L’œuvre réalisée pour la nef du Grand palais de Paris a pour nom Léviathan, ce qui n’est en soi pas un titre d’œuvre et ce qui, dans la mythologie et dans certaines religions, comme dans la BD, les mangas et le cinéma de science-fiction, désigne un monstre maléfique terrifiant, une sorte de dragon géant susceptible de générer de terribles menaces et apocalypses. Le fait est que cette œuvre est gigantesque, à la mesure du lieu offert. Il s’agit d’une structure polymorphe et praticable : on pénètre en premier lieu dans l’une de ses parties plus ou moins ovoïde, comme les autres. Le matériau dont la structure est faite est une sorte de peau souple et à dominante rougeâtre, striée de lignes parallèles. Cela évoque à la fois une baudruche, un dirigeable qui se serait posé sur le sol, mais également les structures gonflables réalisées par l’artiste et architecte Hans Walter Müller à la fin des années soixante. Le public entre dans le Léviathan (dans la gueule du monstre, Moby Dick ?) et se trouve dans cette vaste salle aux formes courbes, rougeâtres et striées de lignes dont il ne peut savoir si elles ont une fonction esthétique ou structurelle.
Cette salle ouvre, par des orifices circulaires et aux formes organiques (l’intérieur du corps ?), sur ce qu’on suppose être d’autres espaces ou salles du même type que l’on ne peut que deviner. Ces ouvertures évoquent les tympans des églises, ceux qui ouvrent sur un au-delà. L’ambiance se donne à ressentir comme à la fois religieuse ou spirituelle, comme dans un temple où un lieu de culte, et s’avère déstabilisante car le lieu ne semble pas appartenir à notre monde, mais à un monde autre, celui que la science-fiction imagine et donne à voir. Les lignes parallèles inscrites sur la peau de cette construction, s’écartent ou se rejoignent donc en faisceaux, suggérant un parcours visuel à suivre, et en même temps, du fait qu’elles ne sont que virtuellement parallèles, cela accentue la rupture de cette construction avec l’orthogonalité dominante de nos architectures. Si l’on connait quelque peu l’œuvre d’Anish Kapoor, on fait le lien avec ses miroirs concaves ou convexes qui nous renvoient l’image d’un monde courbe. Les dimensions de cette salle contribuent à accentuer le sentiment d’étrangeté : l’être humain y est minuscule, comme il peut l’être face à l’immensité de vastes sites naturels, marins, montagneux ou face à la voûte étoilée. On est à deux pas de ressentir ce lieu comme sublime, phénomène accentué par la translucidité de la peau de la structure. Lorsque le soleil éclaire la verrière du Grand palais, les formes découpées de la structure métallique porteuse de la verrière s’inscrivent sur la peau du Léviathan ; le matériau dont est fait celui-ci s’éclaire d’une lumière sans origine et mystérieuse.

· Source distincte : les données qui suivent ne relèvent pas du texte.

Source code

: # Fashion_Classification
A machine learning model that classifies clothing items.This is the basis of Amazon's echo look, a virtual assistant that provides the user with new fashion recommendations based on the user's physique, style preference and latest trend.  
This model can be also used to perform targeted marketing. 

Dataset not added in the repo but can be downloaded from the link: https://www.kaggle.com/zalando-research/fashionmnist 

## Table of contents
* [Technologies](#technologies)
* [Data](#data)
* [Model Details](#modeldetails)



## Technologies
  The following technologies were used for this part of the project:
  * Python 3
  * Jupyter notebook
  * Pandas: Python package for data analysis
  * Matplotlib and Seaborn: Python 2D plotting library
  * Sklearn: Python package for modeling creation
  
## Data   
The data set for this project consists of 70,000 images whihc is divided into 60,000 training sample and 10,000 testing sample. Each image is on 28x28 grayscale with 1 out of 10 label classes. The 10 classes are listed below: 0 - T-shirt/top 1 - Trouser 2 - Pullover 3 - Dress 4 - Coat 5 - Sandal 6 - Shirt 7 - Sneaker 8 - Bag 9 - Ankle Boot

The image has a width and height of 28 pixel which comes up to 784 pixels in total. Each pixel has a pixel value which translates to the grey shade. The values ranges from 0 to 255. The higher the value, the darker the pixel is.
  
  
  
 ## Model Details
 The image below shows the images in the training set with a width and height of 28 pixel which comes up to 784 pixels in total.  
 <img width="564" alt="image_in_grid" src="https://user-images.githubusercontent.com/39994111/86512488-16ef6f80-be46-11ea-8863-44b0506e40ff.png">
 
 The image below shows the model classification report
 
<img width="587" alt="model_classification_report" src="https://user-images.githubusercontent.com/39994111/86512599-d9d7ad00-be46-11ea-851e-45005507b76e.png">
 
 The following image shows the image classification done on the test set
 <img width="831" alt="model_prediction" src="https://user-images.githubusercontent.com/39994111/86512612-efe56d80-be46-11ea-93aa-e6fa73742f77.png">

Et puis sortant de cet espace du premier accueil, on se retrouve à l’extérieur du Léviathan. Alors on en découvre la structure, on en saisit la forme globale, celle d’un énorme gonflable constitué de quatre espaces ovoïdes reliés entre eux, tout en douceur, sans ruptures. La bête est énorme, gigantesque et semble même à l’étroit dans la nef du Grand palais ; les visiteurs absolument minuscules enfoncent leurs mains dans la chair de la structure un peu molle et celle-ci n’en parait que plus organique, sinon vivante.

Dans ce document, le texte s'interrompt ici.